A Strategic Lawsuit Against Public Participation (or “SLAPP”) is a lawsuit brought to prevent or punish someone for exercising their First Amendment right to speak about public issues or to petition the government. In response to this abuse of the court system, California enacted Code of Civil Procedure Section 425.16, known as the “anti-SLAPP” statute. It allows a defendant against whom a SLAPP is brought to file a special motion to strike and, if granted, have the case dismissed and also recover his attorney’s fees.

In recent years we have seen situations where the anti-SLAPP statute has been triggered in homeowners association (“HOA”) disputes (i.e., statements made in connection with HOA Board elections).  The 2017 case of Colyear v. Rolling Hills Community Association of Rancho Palos Verdes (9 Cal.App.5th 119) (Rolling Hills) is another example.

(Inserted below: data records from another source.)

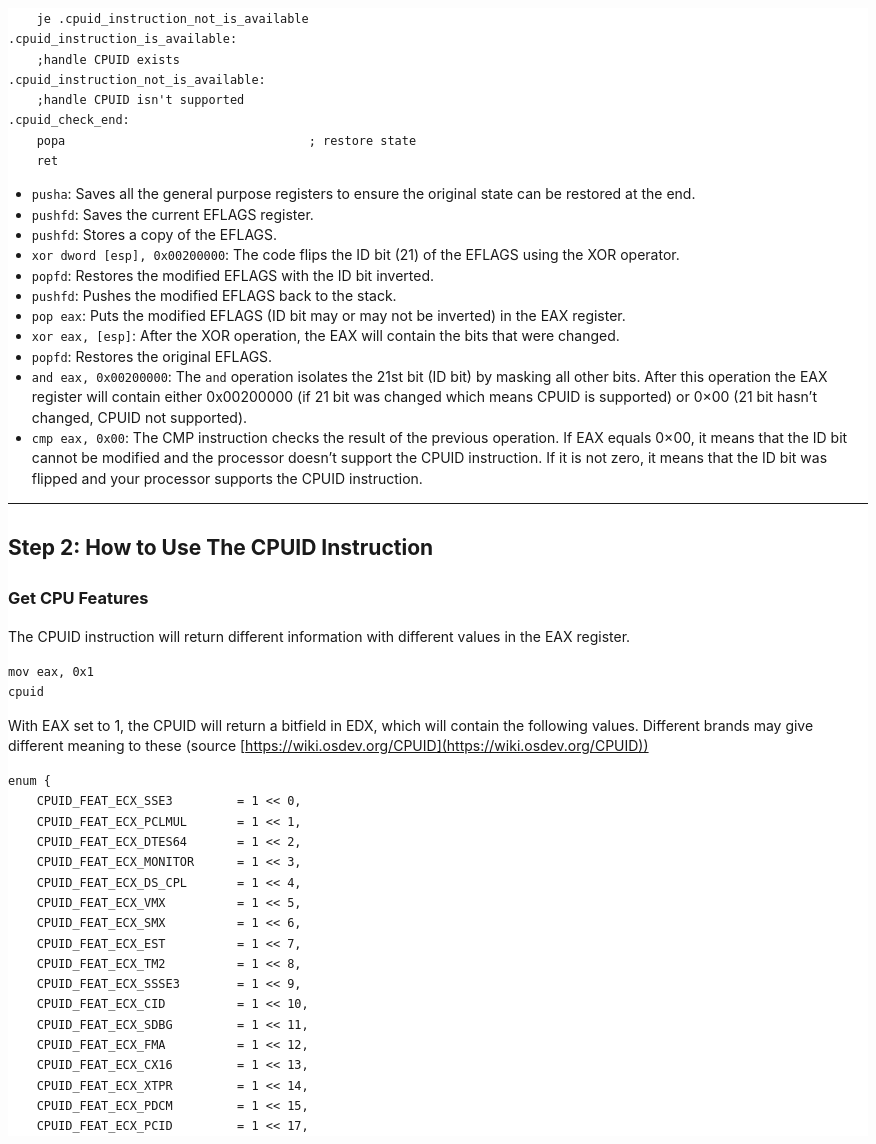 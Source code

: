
 ```x86asm
    je .cpuid_instruction_not_is_available
.cpuid_instruction_is_available:
    ;handle CPUID exists
.cpuid_instruction_not_is_available:
    ;handle CPUID isn't supported
.cpuid_check_end:
    popa                                  ; restore state
    ret
```

- `pusha`: Saves all the general purpose registers to ensure the original state can be restored at the end.
- `pushfd`: Saves the current EFLAGS register.
- `pushfd`: Stores a copy of the EFLAGS.
- `xor dword [esp], 0x00200000`: The code flips the ID bit (21) of the EFLAGS using the XOR operator.
- `popfd`: Restores the modified EFLAGS with the ID bit inverted.
- `pushfd`: Pushes the modified EFLAGS back to the stack.
- `pop eax`: Puts the modified EFLAGS (ID bit may or may not be inverted) in the EAX register.
- `xor eax, [esp]`: After the XOR operation, the EAX will contain the bits that were changed.
- `popfd`: Restores the original EFLAGS.
- `and eax, 0x00200000`: The `and` operation isolates the 21st bit (ID bit) by masking all other bits. After this operation the EAX register will contain either 0x00200000 (if 21 bit was changed which means CPUID is supported) or 0×00 (21 bit hasn’t changed, CPUID not supported).
- `cmp eax, 0x00`: The CMP instruction checks the result of the previous operation. If EAX equals 0×00, it means that the ID bit cannot be modified and the processor doesn’t support the CPUID instruction. If it is not zero, it means that the ID bit was flipped and your processor supports the CPUID instruction.

---

## Step 2: How to Use The CPUID Instruction

### Get CPU Features

The CPUID instruction will return different information with different values in the EAX register.

```x86asm
mov eax, 0x1
cpuid
```

With EAX set to 1, the CPUID will return a bitfield in EDX, which will contain the following values. Different brands may give different meaning to these (source [<VPIcon icon="fas fa-globe"/>https://wiki.osdev.org/CPUID](https://wiki.osdev.org/CPUID))

```x86asm
enum {
    CPUID_FEAT_ECX_SSE3         = 1 << 0,
    CPUID_FEAT_ECX_PCLMUL       = 1 << 1,
    CPUID_FEAT_ECX_DTES64       = 1 << 2,
    CPUID_FEAT_ECX_MONITOR      = 1 << 3,
    CPUID_FEAT_ECX_DS_CPL       = 1 << 4,
    CPUID_FEAT_ECX_VMX          = 1 << 5,
    CPUID_FEAT_ECX_SMX          = 1 << 6,
    CPUID_FEAT_ECX_EST          = 1 << 7,
    CPUID_FEAT_ECX_TM2          = 1 << 8,
    CPUID_FEAT_ECX_SSSE3        = 1 << 9,
    CPUID_FEAT_ECX_CID          = 1 << 10,
    CPUID_FEAT_ECX_SDBG         = 1 << 11,
    CPUID_FEAT_ECX_FMA          = 1 << 12,
    CPUID_FEAT_ECX_CX16         = 1 << 13,
    CPUID_FEAT_ECX_XTPR         = 1 << 14,
    CPUID_FEAT_ECX_PDCM         = 1 << 15,
    CPUID_FEAT_ECX_PCID         = 1 << 17,
```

In Rolling Hills, the defendant homeowner, Liu, submitted an application to his HOA to invoke the HOA’s dispute resolution process against his neighbor, Colyear.  Colyear refused to trim trees blocking Liu’s view, despite the fact that there was a protective covenant within the HOA’s governing documents designed to preserve views. In response, Colyear sued Liu and the HOA, alleging, among other things, that the covenant did not encumber Colyear’s property and that Liu and the HOA were wrongfully clouding title to Colyear’s property. Liu then withdrew his application and filed a special motion to strike Colyear’s claims under the anti-SLAPP statute. The trial court granted Liu’s motion.

The trial court’s ruling was affirmed on appeal. The Court of Appeals found that Liu’s application (his request for the HOA to commence enforcement efforts against Colyear) was made in furtherance of Liu’s exercise of the constitutional right of petition in connection with an issue of “public interest” under the anti-SLAPP statute.  It rejected Colyear’s claims that Liu’s application was simply a private tree-trimming dispute between two (2) neighbors.  Rather, it was a matter of public interest because (1) it affected the community in a manner similar to that of a governmental entity, and (2) at the time Liu submitted his application, “there was an ongoing controversy, dispute or discussion regarding the applicability of the tree-trimming covenants…and the HOA’s authority to enforce [them].”

The holding in Rolling Hills is another in a continuing trend of cases were constitutional protections have intersected with HOA law, and where HOAs have been viewed by courts as “quasi-governments.”